L'affiche choisie représente un célèbre tableau des années 1930, "American Gothic" du peintre Grant Wood. Un tableau "iconique" aux yeux du maire, qui espère jouer sur l'effet de surprise à la lecture de l'affiche. Interrogée, une spécialiste de la communication décrypte cette image : "Au premier abord, on voit surtout deux personnes qui semblent faire la tête, c'est un visuel rébarbatif", analyse Karine Berthelot-Guiet, professeure en sciences de l'information et de la communication au Celsa-Sorbonne université. Après l'image, vient la lecture du slogan, qui apporte le décodage du visuel : "L'image illustre l'état d'esprit des personnes qui n'auraient pas eu la chance de visiter la ville : une certaine tristesse."
Un choix "étrange"
Un contrepied, utilisé dans la pop culture, qui vise à interpeller.

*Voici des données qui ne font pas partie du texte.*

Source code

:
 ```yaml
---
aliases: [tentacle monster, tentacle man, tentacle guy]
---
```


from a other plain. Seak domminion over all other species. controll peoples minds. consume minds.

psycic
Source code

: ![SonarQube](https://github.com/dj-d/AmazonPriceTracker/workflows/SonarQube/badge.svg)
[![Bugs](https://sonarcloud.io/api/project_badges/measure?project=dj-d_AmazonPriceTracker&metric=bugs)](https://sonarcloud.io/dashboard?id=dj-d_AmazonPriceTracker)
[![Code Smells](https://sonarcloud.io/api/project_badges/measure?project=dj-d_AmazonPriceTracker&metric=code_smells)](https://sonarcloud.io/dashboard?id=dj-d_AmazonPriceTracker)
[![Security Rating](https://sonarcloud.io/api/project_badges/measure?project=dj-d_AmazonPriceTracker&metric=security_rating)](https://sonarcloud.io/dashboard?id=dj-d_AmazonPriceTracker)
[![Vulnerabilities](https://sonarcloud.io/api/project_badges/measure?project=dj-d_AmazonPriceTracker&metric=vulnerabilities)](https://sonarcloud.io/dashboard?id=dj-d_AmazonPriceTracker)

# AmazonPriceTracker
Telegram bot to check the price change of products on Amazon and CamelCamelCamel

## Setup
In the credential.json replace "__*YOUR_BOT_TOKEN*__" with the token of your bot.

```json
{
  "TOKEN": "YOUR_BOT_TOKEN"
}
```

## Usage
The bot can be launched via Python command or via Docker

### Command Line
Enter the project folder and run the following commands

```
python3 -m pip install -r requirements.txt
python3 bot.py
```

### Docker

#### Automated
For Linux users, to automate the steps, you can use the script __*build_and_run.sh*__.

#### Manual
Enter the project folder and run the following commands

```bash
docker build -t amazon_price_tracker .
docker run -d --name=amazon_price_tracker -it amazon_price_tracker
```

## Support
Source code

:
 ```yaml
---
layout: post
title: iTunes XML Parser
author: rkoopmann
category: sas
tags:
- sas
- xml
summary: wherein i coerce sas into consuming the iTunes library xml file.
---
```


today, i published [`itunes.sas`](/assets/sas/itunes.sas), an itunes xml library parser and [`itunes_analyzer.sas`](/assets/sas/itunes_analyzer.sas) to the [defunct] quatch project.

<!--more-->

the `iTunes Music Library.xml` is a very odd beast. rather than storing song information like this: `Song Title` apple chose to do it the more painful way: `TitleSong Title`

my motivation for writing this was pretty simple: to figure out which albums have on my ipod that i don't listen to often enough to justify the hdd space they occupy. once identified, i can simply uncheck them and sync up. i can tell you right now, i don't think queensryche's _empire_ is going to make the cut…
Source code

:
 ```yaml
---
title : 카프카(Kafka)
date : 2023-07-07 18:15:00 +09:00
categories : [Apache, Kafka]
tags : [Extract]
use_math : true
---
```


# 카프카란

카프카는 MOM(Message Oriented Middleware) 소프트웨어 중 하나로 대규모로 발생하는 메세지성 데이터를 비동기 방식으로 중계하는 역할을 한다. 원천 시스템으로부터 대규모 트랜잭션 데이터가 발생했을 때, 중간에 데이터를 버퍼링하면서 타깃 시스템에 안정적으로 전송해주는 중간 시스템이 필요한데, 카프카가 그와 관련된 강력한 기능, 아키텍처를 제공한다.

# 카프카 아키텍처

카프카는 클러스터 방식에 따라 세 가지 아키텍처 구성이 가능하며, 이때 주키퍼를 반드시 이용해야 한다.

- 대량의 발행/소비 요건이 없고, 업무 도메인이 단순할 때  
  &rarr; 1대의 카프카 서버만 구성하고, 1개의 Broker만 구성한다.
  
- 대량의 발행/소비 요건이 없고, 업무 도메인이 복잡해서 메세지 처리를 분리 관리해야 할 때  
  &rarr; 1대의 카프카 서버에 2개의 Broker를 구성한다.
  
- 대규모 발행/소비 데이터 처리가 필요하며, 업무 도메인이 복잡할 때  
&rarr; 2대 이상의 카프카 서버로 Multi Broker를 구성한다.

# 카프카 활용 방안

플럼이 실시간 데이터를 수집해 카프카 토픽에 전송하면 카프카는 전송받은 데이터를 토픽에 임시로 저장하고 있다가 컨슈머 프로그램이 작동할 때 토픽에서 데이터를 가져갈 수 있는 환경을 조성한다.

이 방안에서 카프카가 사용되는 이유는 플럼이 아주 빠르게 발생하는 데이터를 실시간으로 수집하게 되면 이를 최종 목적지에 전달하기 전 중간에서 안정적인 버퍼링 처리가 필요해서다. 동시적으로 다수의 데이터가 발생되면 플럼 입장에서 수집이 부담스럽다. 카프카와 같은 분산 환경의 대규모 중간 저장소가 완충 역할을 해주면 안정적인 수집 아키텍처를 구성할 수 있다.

Mais ce pari ne convainc pas la spécialiste : "C'est une image clivante. Elle pointe du doigt les gens en leur disant "tu ne fais pas partie des élus"." Pour Karine Berthelot-Guiet, le choix du tableau n'est pas anodin : "Il représente deux fermiers protestants, il dépeint un certain puritanisme américain, et par extension, cela peut être dévalorisant pour les personnes qui auraient un mode de vie sobre." Par ce biais, l'œuvre d'art "perd de son aura", elle est franchement "détournée" de son sens initial. "C'est un choix étrange, qui peut poser problème" aux yeux de la professeure. Elle ajoute : "Une grande marque ne l'aurait pas osé." La spécialiste n'est pas certaine que les passants comprennent le message.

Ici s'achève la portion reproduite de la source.